April 1, 2008 1:37 PM   Subscribe

Mathematics filter: What are the odds of a pair of my friends meeting another couple who are also my friends, but they have never met before? Bonus. This happened on vacation in another city where neither of them, nor I, have ever lived... Is this an example of six degrees of separation?
posted by Gungho to Grab Bag (16 answers total) 2 users marked this as a favorite
 
It's difficult to determine the odds of a pair of strangers meeting since this happens every day all over the world.
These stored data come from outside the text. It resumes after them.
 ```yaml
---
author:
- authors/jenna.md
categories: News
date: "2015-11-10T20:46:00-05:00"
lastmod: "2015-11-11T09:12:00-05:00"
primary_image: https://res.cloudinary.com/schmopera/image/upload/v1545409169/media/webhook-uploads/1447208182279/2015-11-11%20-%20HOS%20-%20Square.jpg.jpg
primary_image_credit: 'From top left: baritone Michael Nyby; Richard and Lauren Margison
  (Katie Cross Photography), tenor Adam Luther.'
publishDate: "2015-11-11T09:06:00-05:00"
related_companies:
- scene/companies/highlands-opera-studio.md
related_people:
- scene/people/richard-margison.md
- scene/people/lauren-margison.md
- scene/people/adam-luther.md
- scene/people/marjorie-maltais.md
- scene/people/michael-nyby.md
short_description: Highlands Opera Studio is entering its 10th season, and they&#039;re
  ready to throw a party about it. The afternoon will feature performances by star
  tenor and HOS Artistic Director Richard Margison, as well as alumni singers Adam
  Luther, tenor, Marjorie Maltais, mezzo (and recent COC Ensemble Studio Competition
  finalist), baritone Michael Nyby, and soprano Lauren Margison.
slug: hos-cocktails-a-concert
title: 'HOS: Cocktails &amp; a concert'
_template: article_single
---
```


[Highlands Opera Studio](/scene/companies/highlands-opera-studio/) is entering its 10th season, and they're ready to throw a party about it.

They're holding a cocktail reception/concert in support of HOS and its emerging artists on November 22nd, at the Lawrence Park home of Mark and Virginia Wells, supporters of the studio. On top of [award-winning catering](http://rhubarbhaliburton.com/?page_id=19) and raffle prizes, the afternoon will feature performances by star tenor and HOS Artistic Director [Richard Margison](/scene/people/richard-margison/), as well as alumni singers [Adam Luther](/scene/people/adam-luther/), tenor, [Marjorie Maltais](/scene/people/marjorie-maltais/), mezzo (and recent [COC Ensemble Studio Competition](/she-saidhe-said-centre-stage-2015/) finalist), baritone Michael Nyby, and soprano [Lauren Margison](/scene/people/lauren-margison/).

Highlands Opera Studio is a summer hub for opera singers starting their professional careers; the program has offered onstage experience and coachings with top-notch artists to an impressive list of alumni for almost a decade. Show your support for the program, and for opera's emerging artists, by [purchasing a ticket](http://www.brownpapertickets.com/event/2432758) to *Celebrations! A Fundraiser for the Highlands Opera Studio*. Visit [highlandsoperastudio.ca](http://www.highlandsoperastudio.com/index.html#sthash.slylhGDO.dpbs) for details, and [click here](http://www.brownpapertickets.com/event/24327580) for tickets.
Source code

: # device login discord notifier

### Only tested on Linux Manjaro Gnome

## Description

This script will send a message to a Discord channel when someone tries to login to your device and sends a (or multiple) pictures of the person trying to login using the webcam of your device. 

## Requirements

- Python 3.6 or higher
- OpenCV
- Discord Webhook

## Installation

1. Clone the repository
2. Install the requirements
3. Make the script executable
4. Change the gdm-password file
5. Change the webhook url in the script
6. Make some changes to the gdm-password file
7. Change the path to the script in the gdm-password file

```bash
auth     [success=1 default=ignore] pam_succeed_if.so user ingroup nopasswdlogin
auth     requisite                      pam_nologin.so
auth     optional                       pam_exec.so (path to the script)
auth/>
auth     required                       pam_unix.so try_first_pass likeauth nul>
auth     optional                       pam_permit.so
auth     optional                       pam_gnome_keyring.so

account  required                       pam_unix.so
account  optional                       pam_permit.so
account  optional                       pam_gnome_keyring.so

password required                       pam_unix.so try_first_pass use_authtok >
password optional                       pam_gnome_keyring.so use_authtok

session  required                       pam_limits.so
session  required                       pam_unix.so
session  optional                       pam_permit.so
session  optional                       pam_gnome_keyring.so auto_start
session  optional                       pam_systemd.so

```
Maybe we should try to figure out what the odds are of you having more than two friends, but in order to do that we'd need to know more about you. ;)
Seriously, though, I believe in order to calculate the odds we'd need to have more of a finite set.
posted by mcarthey at 1:44 PM on April 1, 2008


I don't think this is particularly mind blowing, given that you and your friends presumably have some social strata in common, and even if none of you live in that vacation city, you probably have some shared propensity to visit there.

I'm not a math guy, and I don't think there's enough in your question to actually do any math, but if you think the inputs into this calculation include all the people in the world, and all the cities in the world, my guess is the pools are much smaller than that, based on these shared characterstics (and others, such as the inclination to "meet" other couples on vacation).

I'm always surprised not these kinds of things happen, but by how much more likely they are to happen than one would intuit.
posted by stupidsexyFlanders at 1:46 PM on April 1, 2008 [1 favorite]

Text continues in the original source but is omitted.